Compressed Channel Estimation with Position-Based ICI Elimination for High-Mobility SIMO-OFDM Systems

TL;DR

This paper introduces a position-based ICI elimination method for high-mobility SIMO-OFDM systems, improving channel estimation accuracy by exploiting train position and channel sparsity, and designing optimal pilot patterns.

Contribution

It proposes a novel ICI mitigation technique using train position information and a new pilot pattern design to enhance compressed sensing-based channel estimation in high-mobility scenarios.

Findings

ICI can be eliminated with CE-BEM based channel model.

The optimal pilot pattern improves CS channel estimation accuracy.
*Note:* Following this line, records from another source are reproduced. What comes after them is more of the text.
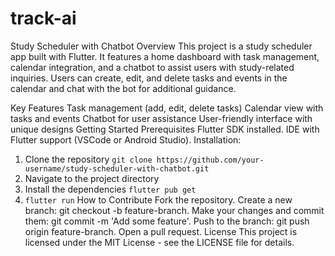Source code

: # track-ai
Study Scheduler with Chatbot
Overview
This project is a study scheduler app built with Flutter. It features a home dashboard with task management, calendar integration, and a chatbot to assist users with study-related inquiries. Users can create, edit, and delete tasks and events in the calendar and chat with the bot for additional guidance.

Key Features
Task management (add, edit, delete tasks)
Calendar view with tasks and events
Chatbot for user assistance
User-friendly interface with unique designs
Getting Started
Prerequisites
Flutter SDK installed.
IDE with Flutter support (VSCode or Android Studio).
Installation:
1. Clone the repository ```git clone https://github.com/your-username/study-scheduler-with-chatbot.git```
2. Navigate to the project directory
3. Install the dependencies ```flutter pub get```
4. ```flutter run```
How to Contribute
Fork the repository.
Create a new branch: git checkout -b feature-branch.
Make your changes and commit them: git commit -m 'Add some feature'.
Push to the branch: git push origin feature-branch.
Open a pull request.
License
This project is licensed under the MIT License - see the LICENSE file for details.
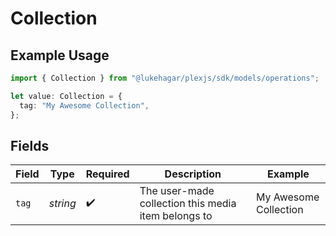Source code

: # Collection

## Example Usage

```typescript
import { Collection } from "@lukehagar/plexjs/sdk/models/operations";

let value: Collection = {
  tag: "My Awesome Collection",
};
```

## Fields

| Field                                               | Type                                                | Required                                            | Description                                         | Example                                             |
| --------------------------------------------------- | --------------------------------------------------- | --------------------------------------------------- | --------------------------------------------------- | --------------------------------------------------- |
| `tag`                                               | *string*                                            | :heavy_check_mark:                                  | The user-made collection this media item belongs to | My Awesome Collection                               |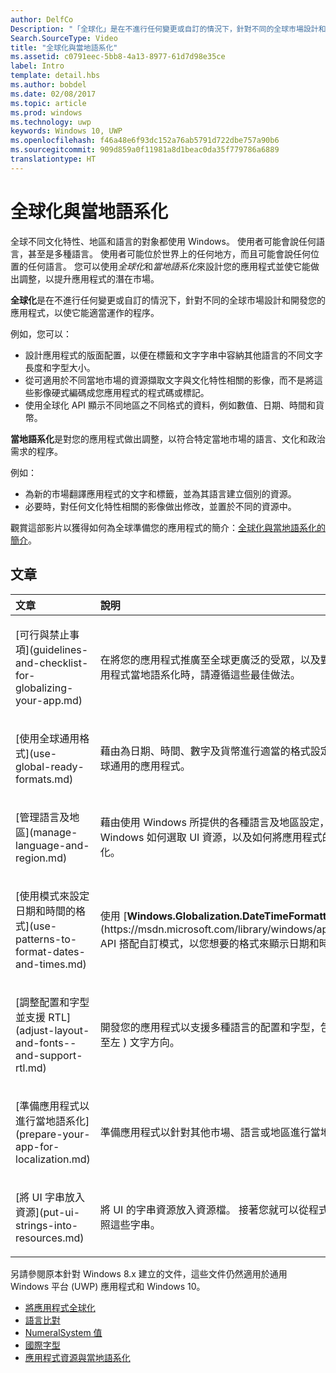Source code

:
```yaml
---
author: DelfCo
Description: "「全球化」是在不進行任何變更或自訂的情況下，針對不同的全球市場設計和開發您的應用程式，以使它能適當運作的程序。"
Search.SourceType: Video
title: "全球化與當地語系化"
ms.assetid: c0791eec-5bb8-4a13-8977-61d7d98e35ce
label: Intro
template: detail.hbs
ms.author: bobdel
ms.date: 02/08/2017
ms.topic: article
ms.prod: windows
ms.technology: uwp
keywords: Windows 10, UWP
ms.openlocfilehash: f46a48e6f93dc152a76ab5791d722dbe757a90b6
ms.sourcegitcommit: 909d859a0f11981a8d1beac0da35f779786a6889
translationtype: HT
---
```

# <a name="globalization-and-localization"></a>全球化與當地語系化
<link rel="stylesheet" href="https://az835927.vo.msecnd.net/sites/uwp/Resources/css/custom.css">

全球不同文化特性、地區和語言的對象都使用 Windows。 使用者可能會說任何語言，甚至是多種語言。 使用者可能位於世界上的任何地方，而且可能會說任何位置的任何語言。 您可以使用*全球化*和*當地語系化*來設計您的應用程式並使它能做出調整，以提升應用程式的潛在市場。

**全球化**是在不進行任何變更或自訂的情況下，針對不同的全球市場設計和開發您的應用程式，以使它能適當運作的程序。

例如，您可以：

-   設計應用程式的版面配置，以便在標籤和文字字串中容納其他語言的不同文字長度和字型大小。
-   從可適用於不同當地市場的資源擷取文字與文化特性相關的影像，而不是將這些影像硬式編碼成您應用程式的程式碼或標記。
-   使用全球化 API 顯示不同地區之不同格式的資料，例如數值、日期、時間和貨幣。

**當地語系化**是對您的應用程式做出調整，以符合特定當地市場的語言、文化和政治需求的程序。

例如：

-   為新的市場翻譯應用程式的文字和標籤，並為其語言建立個別的資源。
-   必要時，對任何文化特性相關的影像做出修改，並置於不同的資源中。

觀賞這部影片以獲得如何為全球準備您的應用程式的簡介：[全球化與當地語系化的簡介](https://channel9.msdn.com/Blogs/One-Dev-Minute/Introduction-to-globalization-and-localization)。

## <a name="articles"></a>文章
<table>
<colgroup>
<col width="50%" />
<col width="50%" />
</colgroup>
<thead>
<tr class="header">
<th align="left">文章</th>
<th align="left">說明</th>
</tr>
</thead>
<tbody>
<tr class="odd">
<td align="left"><p>[可行與禁止事項](guidelines-and-checklist-for-globalizing-your-app.md)</p></td>
<td align="left"><p>在將您的應用程式推廣至全球更廣泛的受眾，以及對特定市場將應用程式當地語系化時，請遵循這些最佳做法。</p></td>
</tr>
<tr class="odd">
<td align="left"><p>[使用全球通用格式](use-global-ready-formats.md)</p></td>
<td align="left"><p>藉由為日期、時間、數字及貨幣進行適當的格式設定，即可開發全球通用的應用程式。</p></td>
</tr>
<tr class="even">
<td align="left"><p>[管理語言及地區](manage-language-and-region.md)</p></td>
<td align="left"><p>藉由使用 Windows 所提供的各種語言及地區設定，來控制 Windows 如何選取 UI 資源，以及如何將應用程式的 UI 元素格式化。</p></td>
</tr>
<tr class="odd">
<td align="left"><p>[使用模式來設定日期和時間的格式](use-patterns-to-format-dates-and-times.md)</p></td>
<td align="left"><p>使用 [<strong>Windows.Globalization.DateTimeFormatting</strong>](https://msdn.microsoft.com/library/windows/apps/br206859) API 搭配自訂模式，以您想要的格式來顯示日期和時間。</p></td>
</tr>
<tr class="even">
<td align="left"><p>[調整配置和字型並支援 RTL](adjust-layout-and-fonts--and-support-rtl.md)</p></td>
<td align="left"><p>開發您的應用程式以支援多種語言的配置和字型，包括 RTL (從右至左 ) 文字方向。</p></td>
</tr>
<tr class="odd">
<td align="left"><p>[準備應用程式以進行當地語系化](prepare-your-app-for-localization.md)</p></td>
<td align="left"><p>準備應用程式以針對其他市場、語言或地區進行當地語系化。</p></td>
</tr>
<tr class="even">
<td align="left"><p>[將 UI 字串放入資源](put-ui-strings-into-resources.md)</p></td>
<td align="left"><p>將 UI 的字串資源放入資源檔。 接著您就可以從程式碼或標記中參照這些字串。</p></td>
</tr>
</tbody>
</table>

 

另請參閱原本針對 Windows 8.x 建立的文件，這些文件仍然適用於通用 Windows 平台 (UWP) 應用程式和 Windows 10。

-   [將應用程式全球化](https://msdn.microsoft.com/library/windows/apps/xaml/hh965328)
-   [語言比對](https://msdn.microsoft.com/library/windows/apps/xaml/jj673578.aspx)
-   [NumeralSystem 值](https://msdn.microsoft.com/library/windows/apps/xaml/jj236471.aspx)
-   [國際字型](https://msdn.microsoft.com/library/windows/apps/xaml/dn263115.aspx)
-   [應用程式資源與當地語系化](https://msdn.microsoft.com/library/windows/apps/xaml/hh710212.aspx)

 

 



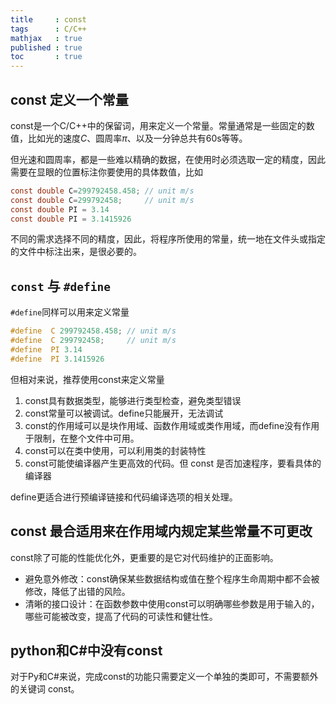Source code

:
 ```yaml
---
title     : const
tags      : C/C++ 
mathjax   : true
published : true
toc       : true
---
```


## const 定义一个常量

const是一个C/C++中的保留词，用来定义一个常量。常量通常是一些固定的数值，比如光的速度$C$、圆周率$\pi$、以及一分钟总共有60s等等。

但光速和圆周率，都是一些难以精确的数据，在使用时必须选取一定的精度，因此需要在显眼的位置标注你要使用的具体数值，比如

```c
const double C=299792458.458; // unit m/s
const double C=299792458;     // unit m/s
const double PI = 3.14 
const double PI = 3.1415926
```

不同的需求选择不同的精度，因此，将程序所使用的常量，统一地在文件头或指定的文件中标注出来，是很必要的。

## `const` 与 `#define`

`#define`同样可以用来定义常量

```c
#define  C 299792458.458; // unit m/s
#define  C 299792458;     // unit m/s
#define  PI 3.14 
#define  PI 3.1415926
```

但相对来说，推荐使用const来定义常量

1. const具有数据类型，能够进行类型检查，避免类型错误
2. const常量可以被调试。define只能展开，无法调试
3. const的作用域可以是块作用域、函数作用域或类作用域，而define没有作用于限制，在整个文件中可用。
4. const可以在类中使用，可以利用类的封装特性
5. const可能使编译器产生更高效的代码。但 const 是否加速程序，要看具体的编译器

define更适合进行预编译链接和代码编译选项的相关处理。

## const 最合适用来在作用域内规定某些常量不可更改

const除了可能的性能优化外，更重要的是它对代码维护的正面影响。

- 避免意外修改：const确保某些数据结构或值在整个程序生命周期中都不会被修改，降低了出错的风险。
- 清晰的接口设计：在函数参数中使用const可以明确哪些参数是用于输入的，哪些可能被改变，提高了代码的可读性和健壮性。

## python和C#中没有const

对于Py和C#来说，完成const的功能只需要定义一个单独的类即可，不需要额外的关键词 const。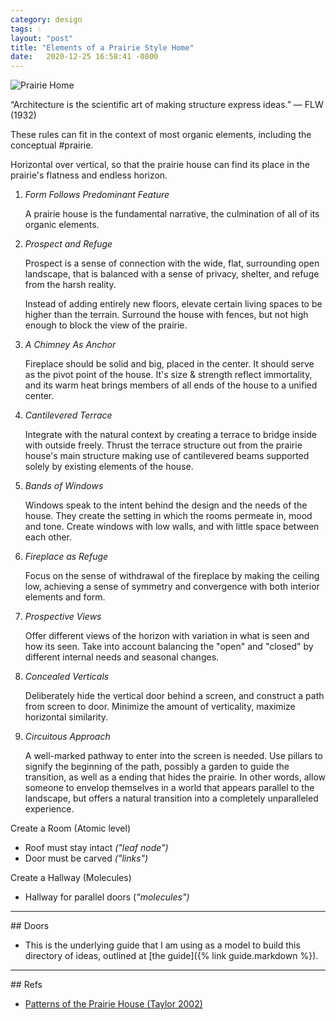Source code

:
 ```yaml
---
category: design
tags: 💧
layout: "post"
title: "Elements of a Prairie Style Home"
date:   2020-12-25 16:58:41 -0800
---
```


![Prairie Home](/assets/images/prairie_house_1.jpg)

“Architecture is the scientific art of making structure express ideas.” — FLW (1932)

These rules can fit in the context of most organic elements, including the conceptual #prairie.

 Horizontal over vertical, so that the prairie house can find its place in the prairie's flatness and endless horizon.

1. *Form Follows Predominant Feature*

   A prairie house is the fundamental narrative, the culmination of all of its organic elements.

2. *Prospect and Refuge*

   Prospect is a sense of connection with the wide, flat, surrounding open landscape, that is balanced with a sense of privacy, shelter, and refuge from the harsh reality.

   Instead of adding entirely new floors, elevate certain living spaces to be higher than the terrain. Surround the house with fences, but not high enough to block the view of the prairie.

3. *A Chimney As Anchor*

   Fireplace should be solid and big, placed in the center. It should serve as the pivot point of the house. It's size & strength reflect immortality, and its warm heat brings members of all ends of the house to a unified center.

4. *Cantilevered Terrace*

   Integrate with the natural context by creating a terrace to bridge inside with outside freely. Thrust the terrace structure out from the prairie house's main structure making use of cantilevered beams supported solely by existing elements of the house.

5. *Bands of Windows*

   Windows speak to the intent behind the design and the needs of the house. They create the setting in which the rooms permeate in, mood and tone. Create windows with low walls, and with little space between each other.

6. *Fireplace as Refuge*

   Focus on the sense of withdrawal of the fireplace by making the ceiling low, achieving a sense of symmetry and convergence with both interior elements and form.

7. *Prospective Views*

   Offer different views of the horizon with variation in what is seen and how its seen. Take into account balancing the "open" and "closed" by different internal needs and seasonal changes.

8. *Concealed Verticals*

   Deliberately hide the vertical door behind a screen, and construct a path from screen to door. Minimize the amount of verticality, maximize horizontal similarity.

9. *Circuitous Approach*

   A well-marked pathway to enter into the screen is needed. Use pillars to signify the beginning of the path, possibly a garden to guide the transition, as well as a ending that hides the prairie. In other words, allow someone to envelop themselves in a world that appears parallel to the landscape, but offers a natural transition into a completely unparalleled experience.

Create a Room (Atomic level)

- Roof must stay intact *("leaf node")*
- Door must be carved *("links")*

Create a Hallway (Molecules)

- Hallway for parallel doors (*"molecules")*

<hr/>
## Doors

- This is the underlying guide that I am using as a model to build this directory of ideas, outlined at [the guide]({% link guide.markdown %}).


<hr/>
## Refs

  - [Patterns of the Prairie House (Taylor 2002)](https://citeseerx.ist.psu.edu/viewdoc/download?doi=10.1.1.59.5176&rep=rep1&type=pdf)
The scheme is robust to high mobility conditions.

Abstract

Orthogonal frequency-division multiplexing (OFDM) is widely adopted for providing reliable and high data rate communication in high-speed train systems. However, with the increasing train mobility, the resulting large Doppler shift introduces intercarrier interference (ICI) in OFDM systems and greatly degrades the channel estimation accuracy. Therefore, it is necessary and important to investigate reliable channel estimation and ICI mitigation methods in high-mobility environments. In this paper, we consider a typical HST communication system and show that the ICI caused by the large Doppler shift can be mitigated by exploiting the train position information as well as the sparsity of the conventional basis expansion model (BEM) based channel model. Then, we show that for the complex-exponential BEM (CE-BEM) based channel model, the ICI can be completely eliminated to get the ICI-free pilots at each receive antenna. After that, we propose a new pilot pattern design algorithm to reduce the system coherence and hence can improve the compressed sensing (CS) based channel estimation accuracy. The proposed optimal pilot pattern is independent of the number of receive antennas, the Doppler shifts, the train position, or the train speed. Simulation results confirms the performance merits of the proposed scheme in high-mobility environments. In addition, it is also shown that the proposed scheme is robust to the respect of high mobility.